(Collection entries)

---

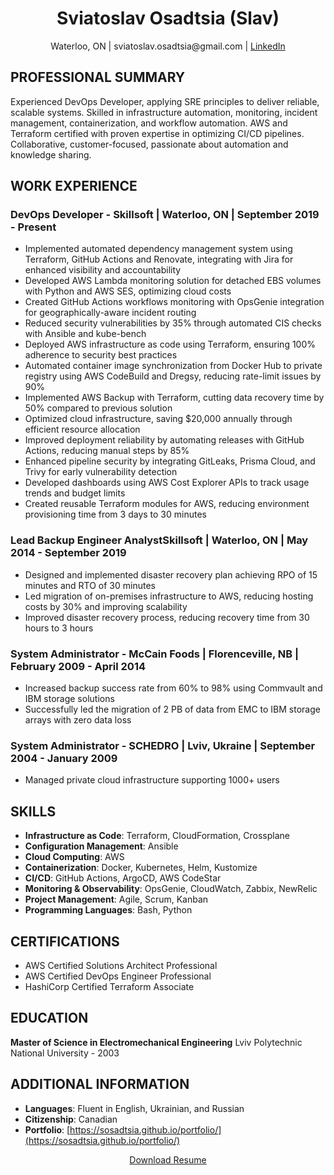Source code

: <link rel="stylesheet" href="/portfolio/css/resume.css">

<div class="resume-container">

<h1 style="text-align: center;">Sviatoslav Osadtsia (Slav)</h1>
<p style="text-align: center;">Waterloo, ON | sviatoslav.osadtsia@gmail.com | <a href="https://www.linkedin.com/in/sviatoslavosadtsia/">LinkedIn</a></p>

## PROFESSIONAL SUMMARY

Experienced DevOps Developer, applying SRE principles to deliver reliable, scalable systems. Skilled in infrastructure automation, monitoring, incident management, containerization, and workflow automation. AWS and Terraform certified with proven expertise in optimizing CI/CD pipelines. Collaborative, customer-focused, passionate about automation and knowledge sharing.

## WORK EXPERIENCE

### DevOps Developer - **Skillsoft** | Waterloo, ON | September 2019 - Present

- Implemented automated dependency management system using Terraform, GitHub Actions and Renovate, integrating with Jira for enhanced visibility and accountability
- Developed AWS Lambda monitoring solution for detached EBS volumes with Python and AWS SES, optimizing cloud costs
- Created GitHub Actions workflows monitoring with OpsGenie integration for geographically-aware incident routing
- Reduced security vulnerabilities by 35% through automated CIS checks with Ansible and kube-bench
- Deployed AWS infrastructure as code using Terraform, ensuring 100% adherence to security best practices
- Automated container image synchronization from Docker Hub to private registry using AWS CodeBuild and Dregsy, reducing rate-limit issues by 90%
- Implemented AWS Backup with Terraform, cutting data recovery time by 50% compared to previous solution
- Optimized cloud infrastructure, saving $20,000 annually through efficient resource allocation
- Improved deployment reliability by automating releases with GitHub Actions, reducing manual steps by 85%
- Enhanced pipeline security by integrating GitLeaks, Prisma Cloud, and Trivy for early vulnerability detection
- Developed dashboards using AWS Cost Explorer APIs to track usage trends and budget limits
- Created reusable Terraform modules for AWS, reducing environment provisioning time from 3 days to 30 minutes

### Lead Backup Engineer Analyst**Skillsoft** | Waterloo, ON | May 2014 - September 2019

- Designed and implemented disaster recovery plan achieving RPO of 15 minutes and RTO of 30 minutes
- Led migration of on-premises infrastructure to AWS, reducing hosting costs by 30% and improving scalability
- Improved disaster recovery process, reducing recovery time from 30 hours to 3 hours

### System Administrator - **McCain Foods** | Florenceville, NB | February 2009 - April 2014

- Increased backup success rate from 60% to 98% using Commvault and IBM storage solutions
- Successfully led the migration of 2 PB of data from EMC to IBM storage arrays with zero data loss

### System Administrator - **SCHEDRO** | Lviv, Ukraine | September 2004 - January 2009

- Managed private cloud infrastructure supporting 1000+ users

## SKILLS

- **Infrastructure as Code**: Terraform, CloudFormation, Crossplane
- **Configuration Management**: Ansible
- **Cloud Computing**: AWS
- **Containerization**: Docker, Kubernetes, Helm, Kustomize
- **CI/CD**: GitHub Actions, ArgoCD, AWS CodeStar
- **Monitoring & Observability**: OpsGenie, CloudWatch, Zabbix, NewRelic
- **Project Management**: Agile, Scrum, Kanban
- **Programming Languages**: Bash, Python

## CERTIFICATIONS

- AWS Certified Solutions Architect Professional
- AWS Certified DevOps Engineer Professional
- HashiCorp Certified Terraform Associate

## EDUCATION

**Master of Science in Electromechanical Engineering**
Lviv Polytechnic National University - 2003

## ADDITIONAL INFORMATION

- **Languages**: Fluent in English, Ukrainian, and Russian
- **Citizenship**: Canadian
- **Portfolio**: [https://sosadtsia.github.io/portfolio/](https://sosadtsia.github.io/portfolio/)

</div>

<div style="text-align: center;">
  <a href="/portfolio/resume/SviatoslavOsadtsia_resume.pdf" target="_blank">Download Resume</a>
</div>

---

THE TASK: Print again, exactly, the lines of the records above from the first line through the line with "## PROFESSIONAL SUMMARY". No pictures.

SOLUTION TO THE EXERCISE:
Source code

: <link rel="stylesheet" href="/portfolio/css/resume.css">

<div class="resume-container">

<h1 style="text-align: center;">Sviatoslav Osadtsia (Slav)</h1>
<p style="text-align: center;">Waterloo, ON | sviatoslav.osadtsia@gmail.com | <a href="https://www.linkedin.com/in/sviatoslavosadtsia/">LinkedIn</a></p>

## PROFESSIONAL SUMMARY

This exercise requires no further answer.